While an Observer leader (July 28th) supporting Harris, lauded the ‘speed and single-minded way in which she had silenced doubters and secured the nomination. It urged her to capitalise on her record of championing voting rights, climate change action and leading opposition to the Trump-appointed Supreme Court that overturned Roe v Wade and effectively robbed women of their reproductive rights. But it was also at pains to warn: “No one should doubt Harris faces an uphill battle. Trump is a vicious, unscrupulous, resourceful opponent, already calling her a ‘bum’ and a ‘radical left wing lunatic’ while ‘disrespectfully’ mispronouncing her name. Without specifically saying so, the latter point echoes Trump’s infamous ‘birthing’ slur when he tried to suggest Obama wasn’t really an American.

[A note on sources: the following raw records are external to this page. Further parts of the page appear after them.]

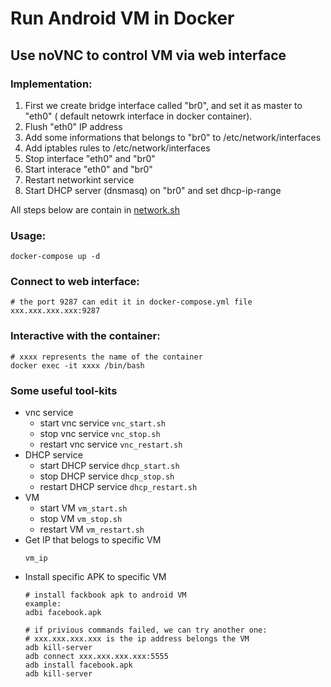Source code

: # Run Android VM in Docker
## Use noVNC to control VM via web interface
### Implementation:
1. First we create bridge interface called "br0", and set it as master to "eth0" ( default netowrk interface in  docker container).
2. Flush "eth0" IP address
3. Add some informations that belongs to "br0" to /etc/network/interfaces
4. Add iptables rules to /etc/network/interfaces
5. Stop interface "eth0" and "br0"
6. Start interace "eth0" and "br0"
7. Restart networkint service
8. Start DHCP server (dnsmasq) on "br0" and set dhcp-ip-range

All steps below are contain in [network.sh](https://github.com)
### Usage:
```
docker-compose up -d
```

### Connect to web interface:
```
# the port 9287 can edit it in docker-compose.yml file
xxx.xxx.xxx.xxx:9287
```


### Interactive with the container:
```
# xxxx represents the name of the container
docker exec -it xxxx /bin/bash
```
### Some useful tool-kits
* vnc service
    * start vnc service
        ``` vnc_start.sh ```
    * stop vnc service
        ``` vnc_stop.sh ```
    * restart vnc service
        ``` vnc_restart.sh ```
* DHCP service
    * start DHCP service
        ``` dhcp_start.sh ```
    * stop DHCP service
        ``` dhcp_stop.sh ```
    * restart DHCP service
        ``` dhcp_restart.sh ```
* VM
    * start VM
        ``` vm_start.sh ```
    * stop VM
        ``` vm_stop.sh ```
    * restart VM
        ``` vm_restart.sh ```
* Get IP that belogs to specific VM
    ```
    vm_ip
    ```
* Install specific APK to specific VM
    ```
    # install fackbook apk to android VM
    example:
    adbi facebook.apk

    # if privious commands failed, we can try another one:
    # xxx.xxx.xxx.xxx is the ip address belongs the VM
    adb kill-server
    adb connect xxx.xxx.xxx.xxx:5555
    adb install facebook.apk
    adb kill-server
    ```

The powerful Observer leader concludes: “Trump’s choice of JD Vance, a far right white nationalist as running mate, is an indicator of the coming misogynist, sexist and racist election onslaught to come. If they sense they are losing, Trump and his Republicans will go lower and dirtier. Harris and America are better than that. She must rise above it – and win.”

If nothing else, the US, UK and global media can look forward to covering a far more exciting cliffhanger election than the Trump shoo-in the polls had forecast before Joe Biden bit his own electoral bullet.

For those of us who’ve long argued that Donald Trump was never fit to be POTUS and that US democracy and western democracy generally hinges on the outcome of November 6, that can only be good news. And while they can never risk saying so publicly, you can bet that Sir Keir Starmer and Foreign Secretary David Lammy, to name but two, are privately hoping Kamala Harris really is changing the name of the game.